Numpy

Overview

Teaching: 45 min
Exercises: 15 min
Questions
  • What is Numpy and how do I use it?

Objectives
  • Create a numpy array

  • Working with numpy array (slicing)

  • Working with numpy axis ( np.sum(axis=0) vs np.sum(axis=1) )

  • Tie in Numpy to Pandas (Pandas is a wrapper to Numpy)

  • Do Numpy math on Pandas DataFrame ( np.sqrt(df) , np.sin(df) )

Verify Install


Verify numpy is installed

(python102) $ conda list | grep 'numpy'
numpy                     1.13.3

Note: This module assumes you are using anaconda3. Anaconda has it’s own package manager called conda. For standard python use pip. ex:

(python102) $ pip freeze | grep 'numpy'
numpy==1.13.3

If numpy is not installed, install it with conda:

(python102) $ conda install numpy

If you are using standard python and numpy is not installed, install it with pip:

(python102) $ pip install numpy

NumPy Arrays


NumPy is the fundamental package for scientific computing with Python. NumPy’s main object is a homogeneous multi-dimensional array. NumPy’s array class is called ndarray. NumPy’s array class differs from standard Python’s array class in that a standard Python array is only one dimensional.

Create a two dimensional array with:

import numpy as np

a = np.array([[0,1,2,3],[4,5,6,7]])

The basic NumPy functions are:

numpy.shape: returns a tuple with one integer for each dimension. Each integer represents the length of that dimension.

numpy.size: returns the total number of elements in the array. ie the product of the dimensions returned by np.shape()

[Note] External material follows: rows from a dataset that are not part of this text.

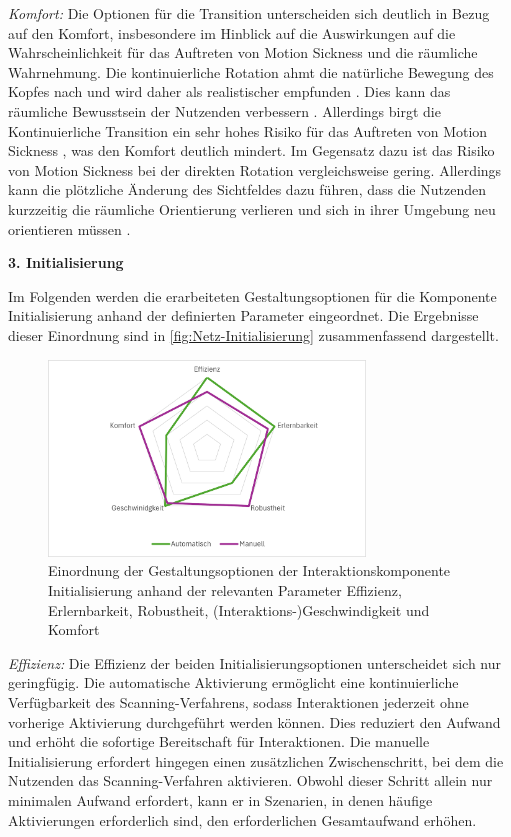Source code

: \textit{Komfort:}
Die Optionen für die Transition unterscheiden sich deutlich in Bezug auf den Komfort, insbesondere im Hinblick auf die Auswirkungen auf die Wahrscheinlichkeit für das Auftreten von Motion Sickness und die räumliche Wahrnehmung.
Die kontinuierliche Rotation ahmt die natürliche Bewegung des Kopfes nach und wird daher als realistischer empfunden \citep{8797722}. Dies kann das räumliche Bewusstsein der Nutzenden verbessern \citep{10.1145/3441852.3471230}. Allerdings birgt die Kontinuierliche Transition ein sehr hohes Risiko für das Auftreten von Motion Sickness \citep{10.1007/s10055-020-00425-x, 8797722}, was den Komfort deutlich mindert.
Im Gegensatz dazu ist das Risiko von Motion Sickness bei der direkten Rotation vergleichsweise gering. Allerdings kann die plötzliche Änderung des Sichtfeldes dazu führen, dass die Nutzenden kurzzeitig die räumliche Orientierung verlieren und sich in ihrer Umgebung neu orientieren müssen \citep{10.1145/3441852.3471230}. 

\textbf{3. Initialisierung} 

Im Folgenden werden die erarbeiteten Gestaltungsoptionen für die Komponente Initialisierung anhand der definierten Parameter eingeordnet. Die Ergebnisse dieser Einordnung sind in \autoref{fig:Netz-Initialisierung} zusammenfassend dargestellt. 

\begin{figure}[tbh]
    \centering
    \includegraphics[width=0.75\textwidth]{images/Netzdiagramm-Initialisierung.png}
    \caption{Einordnung der Gestaltungsoptionen der Interaktionskomponente Initialisierung anhand der relevanten Parameter Effizienz, Erlernbarkeit, Robustheit, (Interaktions-)Geschwindigkeit und Komfort}
    \label{fig:Netz-Initialisierung}
\end{figure}

\textit{Effizienz:}
Die Effizienz der beiden Initialisierungsoptionen unterscheidet sich nur geringfügig. Die automatische Aktivierung ermöglicht eine kontinuierliche Verfügbarkeit des Scanning-Verfahrens, sodass Interaktionen jederzeit ohne vorherige Aktivierung durchgeführt werden können. Dies reduziert den Aufwand und erhöht die sofortige Bereitschaft für Interaktionen. Die manuelle Initialisierung erfordert hingegen einen zusätzlichen Zwischenschritt, bei dem die Nutzenden das Scanning-Verfahren aktivieren. Obwohl dieser Schritt allein nur minimalen Aufwand erfordert, kann er in Szenarien, in denen häufige Aktivierungen erforderlich sind, den erforderlichen Gesamtaufwand erhöhen.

numpy.dtype: returns the datatype of the elements

print(a.shape)
print(a.size)
print(a.dtype)

To create a range of numbers numpy provides the arange function similar to python’s range

print(np.arange(0,100,1))
print(np.arange(0,30,.3))

Numpy also provides linspace(X,Y,N) which creates an array of N evenly spaced numbers between X and Y

print(np.linspace(0,20,15))

Basic NumPy Operations


Arithmetic operations on NumPy arrays are elementwise:

x = np.ones((4,4))*3
y = np.linspace(0,3,16).reshape(4,4)
z = x-y
print(z)

NumPy provides the dot() function for the dot product

z = x.dot(y)
z = np.dot(x,y)
print(z)

NumPy also provides in place operators like += and *=

y += x
y -= x
z *= x
print(z)

NumPy has all the features of a good scientific calculater and then sum:

# sums all values of y
y.sum()
# sums all values along an axis
y.sum(axis=0)
y.sum(axis=1)
# cumulative sum along an axis
y.cumsum(axis=0)
y.cumsum(axis=1)

# elementwise square root
np.sqrt(y)

# sine function
np.sin(np.arange(0,2*np.pi,.1))

NumPy Financial Functions


NumPy includes it’s own set of basic financial functions as well:

# Compute the payment against loan principal plus interest
# What is the monthly payment needed to pay off a $200,000 loan in 15 years at an annual interest rate of 7.5%?
np.pmt(0.075/12, 12*15, 200000)

# Return the Internal Rate of Return (IRR).
# This is the “average” periodically compounded rate of return that gives a net present value of 0.0
np.irr([-100, 39, 59, 55, 20])

Economic example using NumPy

Random numbers are crucial in many simulations and models, including Monte Carlo simulations. NumPy provides a variety of random number generators including many of the most common distributions.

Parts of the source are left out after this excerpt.